Labour has accused transport secretary Chris Grayling of trying to mislead Parliament over a '£2bn bailout' of the struggling East Coast rail franchise.
It emerged last week that Government plans to set up an East Coast Partnership to manage both trains and track on the route will mean ending the struggling Virgin Trains East Coast (VTEC) franchise three years early.
On Thursday (30 November) Labour’s shadow transport secretary, Andy McDonald, wrote to Mr Grayling seeking clarification as to whether premium payments due from 2020 to 2023 will be made. He claimed that without such clarification Mr Grayling’s statement to MPs that VTEC would meet its contractual obligations ‘in full’ was misleading.
Mr McDonald’s office told Transport Network on Wednesday morning that he had not received a reply.

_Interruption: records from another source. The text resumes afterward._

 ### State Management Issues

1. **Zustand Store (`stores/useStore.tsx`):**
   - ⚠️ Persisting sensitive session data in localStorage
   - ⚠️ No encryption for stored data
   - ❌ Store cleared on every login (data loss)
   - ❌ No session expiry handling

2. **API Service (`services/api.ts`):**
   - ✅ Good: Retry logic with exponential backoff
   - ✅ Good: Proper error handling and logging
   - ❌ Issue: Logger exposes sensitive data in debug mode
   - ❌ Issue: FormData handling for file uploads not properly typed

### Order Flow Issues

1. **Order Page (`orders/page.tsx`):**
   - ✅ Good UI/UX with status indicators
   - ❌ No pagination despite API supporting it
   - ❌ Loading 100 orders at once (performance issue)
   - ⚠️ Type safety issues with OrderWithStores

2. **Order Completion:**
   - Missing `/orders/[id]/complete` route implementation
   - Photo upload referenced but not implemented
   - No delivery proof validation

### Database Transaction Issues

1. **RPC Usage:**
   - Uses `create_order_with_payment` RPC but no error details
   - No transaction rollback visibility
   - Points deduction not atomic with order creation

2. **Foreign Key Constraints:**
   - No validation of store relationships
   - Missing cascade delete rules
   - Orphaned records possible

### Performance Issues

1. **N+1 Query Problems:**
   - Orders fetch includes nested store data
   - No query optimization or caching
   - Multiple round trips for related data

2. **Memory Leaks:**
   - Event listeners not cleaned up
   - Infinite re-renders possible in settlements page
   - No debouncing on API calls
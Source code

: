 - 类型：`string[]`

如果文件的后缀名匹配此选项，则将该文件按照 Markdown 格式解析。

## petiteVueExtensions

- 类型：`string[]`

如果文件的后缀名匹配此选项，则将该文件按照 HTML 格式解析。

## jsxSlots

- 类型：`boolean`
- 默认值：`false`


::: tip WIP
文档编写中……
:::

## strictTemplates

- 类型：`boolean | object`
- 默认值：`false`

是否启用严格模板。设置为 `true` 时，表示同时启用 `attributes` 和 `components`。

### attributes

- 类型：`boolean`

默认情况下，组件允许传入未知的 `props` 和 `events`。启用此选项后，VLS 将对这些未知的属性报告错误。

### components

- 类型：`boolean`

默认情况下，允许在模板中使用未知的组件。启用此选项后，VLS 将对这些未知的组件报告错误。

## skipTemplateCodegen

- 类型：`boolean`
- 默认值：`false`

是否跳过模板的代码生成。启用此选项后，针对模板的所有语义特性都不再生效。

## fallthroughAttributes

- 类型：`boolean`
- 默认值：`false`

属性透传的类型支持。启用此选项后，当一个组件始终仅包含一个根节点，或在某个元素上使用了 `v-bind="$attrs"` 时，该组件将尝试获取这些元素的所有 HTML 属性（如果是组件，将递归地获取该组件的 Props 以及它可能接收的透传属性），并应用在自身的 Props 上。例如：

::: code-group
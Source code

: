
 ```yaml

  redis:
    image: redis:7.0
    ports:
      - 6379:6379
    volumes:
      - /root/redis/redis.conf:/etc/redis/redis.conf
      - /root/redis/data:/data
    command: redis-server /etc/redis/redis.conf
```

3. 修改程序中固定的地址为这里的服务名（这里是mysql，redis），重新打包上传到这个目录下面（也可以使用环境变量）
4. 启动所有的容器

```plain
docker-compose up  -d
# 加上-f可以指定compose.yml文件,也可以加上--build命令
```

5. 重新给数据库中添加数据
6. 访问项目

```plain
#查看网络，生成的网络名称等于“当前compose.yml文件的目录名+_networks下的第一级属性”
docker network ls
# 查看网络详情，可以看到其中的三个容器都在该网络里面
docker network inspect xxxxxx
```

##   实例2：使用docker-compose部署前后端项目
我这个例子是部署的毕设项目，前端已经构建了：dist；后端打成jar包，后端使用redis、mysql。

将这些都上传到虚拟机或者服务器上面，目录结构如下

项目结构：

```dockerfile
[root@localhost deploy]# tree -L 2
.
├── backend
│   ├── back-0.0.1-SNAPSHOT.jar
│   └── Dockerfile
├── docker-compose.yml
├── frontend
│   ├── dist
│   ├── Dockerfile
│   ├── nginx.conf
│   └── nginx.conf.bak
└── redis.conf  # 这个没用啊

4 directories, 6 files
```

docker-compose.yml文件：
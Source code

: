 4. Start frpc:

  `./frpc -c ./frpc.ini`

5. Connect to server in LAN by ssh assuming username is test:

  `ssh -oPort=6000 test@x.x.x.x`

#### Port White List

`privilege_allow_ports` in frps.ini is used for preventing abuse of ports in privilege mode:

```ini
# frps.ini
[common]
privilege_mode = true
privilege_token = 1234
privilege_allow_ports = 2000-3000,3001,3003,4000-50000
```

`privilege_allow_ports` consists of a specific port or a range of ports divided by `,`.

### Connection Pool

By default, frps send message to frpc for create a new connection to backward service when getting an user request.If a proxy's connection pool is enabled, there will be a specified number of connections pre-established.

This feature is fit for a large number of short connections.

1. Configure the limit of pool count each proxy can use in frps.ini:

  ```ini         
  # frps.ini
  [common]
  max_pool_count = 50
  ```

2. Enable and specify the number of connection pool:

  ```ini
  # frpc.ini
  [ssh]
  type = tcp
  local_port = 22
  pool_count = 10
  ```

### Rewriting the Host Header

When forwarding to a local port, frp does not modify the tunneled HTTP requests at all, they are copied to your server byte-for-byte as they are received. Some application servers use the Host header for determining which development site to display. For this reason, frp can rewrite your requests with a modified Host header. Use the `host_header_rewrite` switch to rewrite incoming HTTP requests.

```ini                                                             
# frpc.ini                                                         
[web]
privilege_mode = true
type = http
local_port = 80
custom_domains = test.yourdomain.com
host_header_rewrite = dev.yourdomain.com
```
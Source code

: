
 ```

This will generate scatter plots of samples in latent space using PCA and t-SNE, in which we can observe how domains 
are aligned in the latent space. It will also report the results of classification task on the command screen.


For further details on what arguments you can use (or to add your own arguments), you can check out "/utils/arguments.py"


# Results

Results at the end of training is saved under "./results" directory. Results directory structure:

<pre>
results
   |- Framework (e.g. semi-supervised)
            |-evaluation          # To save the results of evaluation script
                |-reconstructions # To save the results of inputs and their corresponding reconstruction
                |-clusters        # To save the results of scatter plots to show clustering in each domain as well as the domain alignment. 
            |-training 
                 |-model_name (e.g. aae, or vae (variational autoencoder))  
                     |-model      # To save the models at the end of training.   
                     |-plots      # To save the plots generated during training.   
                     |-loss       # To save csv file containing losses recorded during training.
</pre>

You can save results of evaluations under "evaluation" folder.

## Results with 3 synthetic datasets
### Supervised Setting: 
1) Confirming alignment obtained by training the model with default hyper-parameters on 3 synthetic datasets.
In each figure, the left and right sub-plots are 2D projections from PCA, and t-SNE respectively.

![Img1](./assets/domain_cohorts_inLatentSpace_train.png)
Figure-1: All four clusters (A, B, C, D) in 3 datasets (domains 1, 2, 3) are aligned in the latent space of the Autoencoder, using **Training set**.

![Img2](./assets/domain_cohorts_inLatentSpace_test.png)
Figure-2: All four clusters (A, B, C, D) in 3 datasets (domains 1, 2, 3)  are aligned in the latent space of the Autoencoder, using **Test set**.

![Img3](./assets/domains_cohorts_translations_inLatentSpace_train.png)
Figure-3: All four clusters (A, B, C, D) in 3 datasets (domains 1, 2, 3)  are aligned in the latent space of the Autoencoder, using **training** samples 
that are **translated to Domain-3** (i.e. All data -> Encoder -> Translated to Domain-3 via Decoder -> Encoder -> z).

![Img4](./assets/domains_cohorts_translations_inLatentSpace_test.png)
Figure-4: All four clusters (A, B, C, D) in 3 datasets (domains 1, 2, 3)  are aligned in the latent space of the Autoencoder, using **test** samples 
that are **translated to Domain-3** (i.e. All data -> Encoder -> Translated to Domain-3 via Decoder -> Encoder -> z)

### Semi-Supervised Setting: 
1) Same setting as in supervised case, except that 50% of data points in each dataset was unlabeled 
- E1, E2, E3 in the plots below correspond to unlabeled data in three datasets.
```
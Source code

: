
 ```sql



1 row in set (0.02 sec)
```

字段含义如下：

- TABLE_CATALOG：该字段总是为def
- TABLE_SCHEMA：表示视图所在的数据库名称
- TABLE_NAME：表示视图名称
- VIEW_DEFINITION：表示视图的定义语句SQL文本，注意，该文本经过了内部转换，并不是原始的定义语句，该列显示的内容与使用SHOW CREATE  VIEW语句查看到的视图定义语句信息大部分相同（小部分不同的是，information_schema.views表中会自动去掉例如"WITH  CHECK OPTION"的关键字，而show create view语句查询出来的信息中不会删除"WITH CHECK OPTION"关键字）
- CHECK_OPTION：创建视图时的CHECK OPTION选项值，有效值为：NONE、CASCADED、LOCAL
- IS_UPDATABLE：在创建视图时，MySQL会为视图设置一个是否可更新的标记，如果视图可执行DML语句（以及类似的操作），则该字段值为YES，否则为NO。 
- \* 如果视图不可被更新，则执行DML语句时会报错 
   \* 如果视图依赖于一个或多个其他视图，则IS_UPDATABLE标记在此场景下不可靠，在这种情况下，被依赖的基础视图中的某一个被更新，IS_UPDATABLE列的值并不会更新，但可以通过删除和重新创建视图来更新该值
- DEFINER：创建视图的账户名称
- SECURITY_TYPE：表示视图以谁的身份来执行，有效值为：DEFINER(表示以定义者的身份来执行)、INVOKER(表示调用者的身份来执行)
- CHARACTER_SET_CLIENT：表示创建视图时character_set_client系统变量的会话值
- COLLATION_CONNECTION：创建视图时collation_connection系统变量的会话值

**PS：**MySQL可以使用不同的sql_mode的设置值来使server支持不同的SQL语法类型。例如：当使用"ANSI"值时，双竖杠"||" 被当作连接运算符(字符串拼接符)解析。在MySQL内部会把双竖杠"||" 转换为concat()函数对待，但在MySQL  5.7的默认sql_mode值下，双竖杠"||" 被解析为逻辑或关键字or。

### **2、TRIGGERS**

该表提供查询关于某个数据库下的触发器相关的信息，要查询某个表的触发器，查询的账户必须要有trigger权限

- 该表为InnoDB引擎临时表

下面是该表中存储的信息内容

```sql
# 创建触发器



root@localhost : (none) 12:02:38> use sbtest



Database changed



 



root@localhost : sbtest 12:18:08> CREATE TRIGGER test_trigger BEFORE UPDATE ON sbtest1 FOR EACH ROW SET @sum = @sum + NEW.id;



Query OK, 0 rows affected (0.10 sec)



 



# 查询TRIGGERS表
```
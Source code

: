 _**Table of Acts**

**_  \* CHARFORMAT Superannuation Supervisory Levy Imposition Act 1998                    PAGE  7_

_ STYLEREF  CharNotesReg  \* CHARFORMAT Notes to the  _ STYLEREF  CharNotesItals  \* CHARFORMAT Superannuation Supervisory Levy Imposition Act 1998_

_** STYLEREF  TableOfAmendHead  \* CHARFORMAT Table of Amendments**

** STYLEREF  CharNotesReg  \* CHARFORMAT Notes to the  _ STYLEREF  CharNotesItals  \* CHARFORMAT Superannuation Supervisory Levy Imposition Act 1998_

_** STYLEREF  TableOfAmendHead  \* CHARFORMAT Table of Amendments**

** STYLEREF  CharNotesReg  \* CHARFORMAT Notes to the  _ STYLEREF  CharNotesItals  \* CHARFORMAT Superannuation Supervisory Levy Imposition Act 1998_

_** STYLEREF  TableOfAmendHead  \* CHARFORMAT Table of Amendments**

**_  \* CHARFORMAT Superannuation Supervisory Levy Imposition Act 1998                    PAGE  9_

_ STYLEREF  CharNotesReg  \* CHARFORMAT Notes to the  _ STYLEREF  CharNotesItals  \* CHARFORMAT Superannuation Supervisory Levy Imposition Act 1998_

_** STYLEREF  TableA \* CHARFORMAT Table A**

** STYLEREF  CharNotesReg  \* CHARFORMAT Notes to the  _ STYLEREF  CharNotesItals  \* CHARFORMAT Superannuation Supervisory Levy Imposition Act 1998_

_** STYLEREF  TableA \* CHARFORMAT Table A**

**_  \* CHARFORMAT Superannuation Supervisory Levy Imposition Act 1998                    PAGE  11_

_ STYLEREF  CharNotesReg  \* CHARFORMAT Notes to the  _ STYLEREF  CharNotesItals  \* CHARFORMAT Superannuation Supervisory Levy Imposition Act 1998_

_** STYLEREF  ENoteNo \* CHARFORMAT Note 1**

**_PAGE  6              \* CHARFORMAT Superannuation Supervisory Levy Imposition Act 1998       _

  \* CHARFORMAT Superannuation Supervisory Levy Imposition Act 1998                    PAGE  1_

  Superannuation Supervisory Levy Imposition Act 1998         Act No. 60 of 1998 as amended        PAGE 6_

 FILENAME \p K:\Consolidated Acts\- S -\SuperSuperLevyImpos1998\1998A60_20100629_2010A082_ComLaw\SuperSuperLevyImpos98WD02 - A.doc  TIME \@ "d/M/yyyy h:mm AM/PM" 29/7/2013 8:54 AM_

Rail minister Paul Maynard also failed to directly answer a written parliamentary question from Mr McDonald on the same issue.
Mr Maynard replied: ‘We have set out our plans to end the operational divide between track and train, and from 2020 we intend to establish the East Coast Partnership, one of the first of a new generation of integrated regional rail operations.
‘We intend to identify the private partner via a competitive process, and will include appropriate contributions paid from the partner to the government.’
Mr McDonald said: ‘Chris Grayling is not being straight about how much his decision to end the East Coast rail contract will cost the public. Is it hundreds of millions of pounds or is it billions? I can only conclude that his failure to provide an honest answer constitutes an attempt to mislead Parliament.’
When approached for comment, the Department for Transport (DfT) referred Transport Network to Mr Grayling’s comments in the Commons last week, when he told MPs: ‘Every time a franchisee takes up a new contract it makes a parent company commitment to the Government. That commitment will be kept in full.’
However, in his letter, Mr McDonald said that this commitment in relation to VTEC amounted to £232m, compared to £2.019bn in premium payments that would have been due.
Transport Network approached the DfT for a response to Mr McDonald’s accusation that Mr Grayling had attempted to mislead Parliament but a spokesman said the department had nothing to add.